Namık Çınar'dan bedelli askerlik yazısı! Savaş ve ölüm hep fakirlerin işi!
Bedelli askerlik ile ilgili yazısında "savaşmak ve ölmek, her zaman yoksulların işi olmuştur." yorumunu yapan Çınar bakın sözü nereye getirdi.
Taraf yazarı Namık Çınar, bedelli askerlik konusuna oldukça farklı
bir yorum getirdi. 11 yaşında askeri ortaokul'a giderken başladığı
askeri eğitiminden ilginç anılar aktaran Çınar, Selimiye
Kışlasındaki çocuk askerlik günleri için "Yedi sene aynı yerde
askerlik yapmışlar da bir kez olsun rastlaşmamışlar"
söylencelerinin baba ile oğlu o devasa kışlada birbirlerini
kaybederlerken; biz üç bine yakın sabi sübyanın payına düşen
marifet, okkalı birer tokat gibi üç meşakkatli yıl boyunca kendi
benliğimizi arayıp bulmak olmuştu yazdı.
O yıllarda İstanbul'a tahsil için, üstelik hem de yanı başında bir
kent olan Tekirdağ'dan bile çıkagelmek, şimdilerin Amerika'sında
okumak gibi bir şeydi, handiyse. diyerek o günleri hüzünle değil
"kendisini şanslı sayarak" andığını anlatan Çınar şöyle devam etti
yazısına:
Bunları anlatmamın başka sebepleri var!
Biri... eğer zamanın tuzunda yol yordamla pişilmişse, sevginin ve
erdemin kadir kıymetini en iyi, çocukluğunu doğru dürüst
yaşayamamış olanların bilme olasılığı daha yüksektir.

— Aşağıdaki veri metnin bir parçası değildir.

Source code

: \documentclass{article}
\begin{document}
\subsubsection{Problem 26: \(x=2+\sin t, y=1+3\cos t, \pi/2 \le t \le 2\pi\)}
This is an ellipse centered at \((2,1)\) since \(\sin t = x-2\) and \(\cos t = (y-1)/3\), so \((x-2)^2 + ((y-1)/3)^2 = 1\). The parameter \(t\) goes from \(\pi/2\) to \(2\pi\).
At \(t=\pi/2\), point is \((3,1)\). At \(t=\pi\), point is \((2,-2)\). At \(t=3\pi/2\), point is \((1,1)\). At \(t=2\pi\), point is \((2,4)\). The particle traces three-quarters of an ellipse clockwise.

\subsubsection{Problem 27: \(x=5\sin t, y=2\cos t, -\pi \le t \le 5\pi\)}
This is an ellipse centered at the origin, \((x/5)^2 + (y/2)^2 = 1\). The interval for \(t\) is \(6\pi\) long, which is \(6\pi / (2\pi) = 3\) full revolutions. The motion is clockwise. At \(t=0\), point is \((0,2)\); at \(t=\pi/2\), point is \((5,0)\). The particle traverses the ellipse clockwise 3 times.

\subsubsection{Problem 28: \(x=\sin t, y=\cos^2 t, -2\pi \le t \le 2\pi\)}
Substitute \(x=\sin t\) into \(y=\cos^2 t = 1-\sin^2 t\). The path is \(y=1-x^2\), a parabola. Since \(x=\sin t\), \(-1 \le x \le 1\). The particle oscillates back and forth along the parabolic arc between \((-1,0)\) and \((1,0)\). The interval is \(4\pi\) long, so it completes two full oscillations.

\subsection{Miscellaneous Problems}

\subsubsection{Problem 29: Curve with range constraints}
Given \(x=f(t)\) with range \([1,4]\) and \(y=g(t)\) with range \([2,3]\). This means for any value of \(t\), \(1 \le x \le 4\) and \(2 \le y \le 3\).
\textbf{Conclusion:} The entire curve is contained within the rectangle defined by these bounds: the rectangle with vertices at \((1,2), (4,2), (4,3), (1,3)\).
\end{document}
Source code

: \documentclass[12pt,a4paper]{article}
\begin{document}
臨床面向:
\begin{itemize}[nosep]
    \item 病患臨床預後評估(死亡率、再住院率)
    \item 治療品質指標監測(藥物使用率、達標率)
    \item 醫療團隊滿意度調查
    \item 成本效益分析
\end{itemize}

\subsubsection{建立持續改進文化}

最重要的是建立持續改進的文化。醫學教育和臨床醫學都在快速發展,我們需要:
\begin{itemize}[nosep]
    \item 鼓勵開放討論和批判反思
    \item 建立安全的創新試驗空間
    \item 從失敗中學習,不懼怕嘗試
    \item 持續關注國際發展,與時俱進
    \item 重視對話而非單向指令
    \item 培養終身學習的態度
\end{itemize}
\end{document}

SAVAŞMAK VE ÖLMEK HEP YOKSULLARIN İŞİ OLMUŞTUR
İkincisi de... savaşmak ve ölmek, her zaman yoksulların işi
olmuştur.
Köylü taburlarının sevk ve idaresi demek olan harbi yönetmek
eskiden şeref peşinde koşan aristokratların bir harcı iken, bilim
ve teknolojinin ivme kazanmasıyla savaş alanlarının ölümcül
tehlikeleri giderek öngörülemez olmuş; o zaman da orduya artık
burjuvazinin emrindeki emekçilerin temayüz etmiş çocukları komuta
etsinler diye, küçükten itibaren profesyonelce yetiştirilmelerine
başlanmıştır.
Hayata bağlı olarak değişim, şimdi de sürüyor ve profesyonelleşme,
bu sefer erat üzerinden bir kere daha ele alınıyor.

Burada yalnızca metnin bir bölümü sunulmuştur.